8 Responses to “Where are they now?”

  1. Vivian October 1, 2019 at 10:45 pm #

    So happy for you! Congratulations on all your accomplishments! I, too, am a vet tech in an ABSN program, and I, too, am juggling working a little and studying a lot. You are an inspiration! I can understand your trepidation about writing your experiences in nursing, employers do not need much of a reason to terminate an employee these days… I hope you your heart will eventually guide you with regards to what you should write about. You are a fantastic writer, and I would read your work regardless of the content!

    • Chrissy Wilson October 2, 2019 at 9:10 pm #

      Thank you! Your kind words mean so much to me! I think you’ll find that your vet tech experience helps you in your nursing program! You’ve got this!

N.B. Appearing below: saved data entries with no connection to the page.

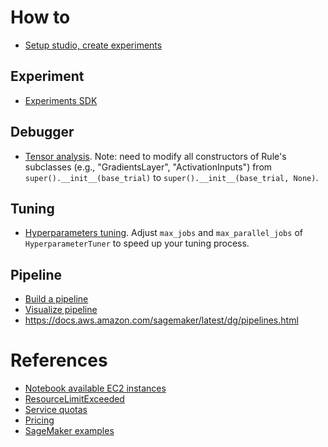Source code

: # How to
- [Setup studio, create experiments](https://aws.amazon.com/getting-started/hands-on/build-train-deploy-monitor-machine-learning-model-sagemaker-studio/?)

## Experiment
- [Experiments SDK](https://github.com/aws/amazon-sagemaker-examples/blob/master/sagemaker-experiments/tensorflow2-california-housing-regression-experiment/tensorflow2-california-housing-regression-experiment.ipynb)

## Debugger
- [Tensor analysis](https://github.com/aws/amazon-sagemaker-examples/tree/master/sagemaker-debugger/mnist_tensor_analysis). 
Note: need to modify all constructors of Rule's subclasses (e.g., "GradientsLayer", "ActivationInputs") from `super().__init__(base_trial)` to
`super().__init__(base_trial, None)`.

## Tuning
- [Hyperparameters tuning](https://github.com/aws/amazon-sagemaker-examples/blob/master/hyperparameter_tuning/xgboost_direct_marketing/hpo_xgboost_direct_marketing_sagemaker_python_sdk.ipynb). Adjust `max_jobs` and `max_parallel_jobs` of `HyperparameterTuner` to speed up your tuning process.

## Pipeline
- [Build a pipeline](https://sagemaker-examples.readthedocs.io/en/latest/sagemaker-pipelines/tabular/abalone_build_train_deploy/sagemaker-pipelines-preprocess-train-evaluate-batch-transform.html#)
- [Visualize pipeline](https://docs.aws.amazon.com/sagemaker/latest/dg/pipelines-studio-list-pipelines.html)
- https://docs.aws.amazon.com/sagemaker/latest/dg/pipelines.html

# References
- [Notebook available EC2 instances](https://docs.aws.amazon.com/sagemaker/latest/dg/notebooks-available-instance-types.html)
- [ResourceLimitExceeded](https://aws.amazon.com/premiumsupport/knowledge-center/resourcelimitexceeded-sagemaker/)
- [Service quotas](https://docs.aws.amazon.com/general/latest/gr/sagemaker.html#limits_sagemaker)
- [Pricing](https://aws.amazon.com/sagemaker/pricing/)
- [SageMaker examples](https://sagemaker-examples.readthedocs.io/en/latest/index.html)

  2. Nancy Rowlinson October 1, 2019 at 11:02 pm #

    I love your blog. Could you write about a mix of things. Your life, your job, only keeping it very anonymous, maybe just talking about how being a nurse makes you feel, lessons you learn from it?
    Don’t stop. We love you and your blog. Write anything, and it will be good.

    N and G

    • Chrissy Wilson October 2, 2019 at 9:11 pm #

      Thank you so much! I’ll try to write more while walking that fine line of privacy.

  3. Sue Knight October 2, 2019 at 11:49 am #

    This blog reader wants to hear about Chrissy, whatever you care to share. And is thrilled for this update and what it conveys. SO happy for your happy, and the way experience keeps solidifying your wisdom in listening the voice within. Everything is relative, isn’t it? What’s feeling like spacious new freedom to you doesn’t to others. And BTW, I believe the ‘who am I?’ question is tremendously valuable to ask oneself regularly. I try to do it at least once a week, and I keep learning, and often laughing, from the answer. Looking forward to more from you, whatever, whenever. ❤️

    • Chrissy Wilson October 2, 2019 at 9:12 pm #

      Thank you! As always you are full of wise words and good advice!

  4. Kristin M Wilson October 3, 2019 at 3:44 pm #

    Hi Chrissy, First let me congratulate you on your achievements and landing in your dream job! Another strong Wilson woman! And welcome to having a life again. I only got out of 60 hour weeks in my late 50’s! I too look back on my life in amazement, wondering how in the world did I pull this off this level of success, against so many odds?

    Coincidentally, when I became interested in medical school, also in my early 30’s, I was drawn to the emergency medicine. My interest was kindled when I was involved in outdoor leadership training and we were offered a several month course in Mountaineering Medicine. Each week a different doctor addressed us on one of the main topics in emergency medicine. I found it fascinating and relished the challenge of diagnosis and doing what I could under less than ideal circumstances. I ended up neither going to med school nor to nursing school, instead opting for a second bachelor’s in computer science. I did not begin working in the field until I was 39. And after a varied career I now work for the largest HMO managing development of solutions for regulatory and market-driven changes to the insurance offerings. Talk about things coming full circle.

    Enjoy your new stable life and pursuing those paths that enrich. Hope to see you again soon.

    Your cousin,

    • Chrissy Wilson October 6, 2019 at 6:20 pm #

      Thanks for your congratulations! It’s amazing where life takes us when we just follow our hearts.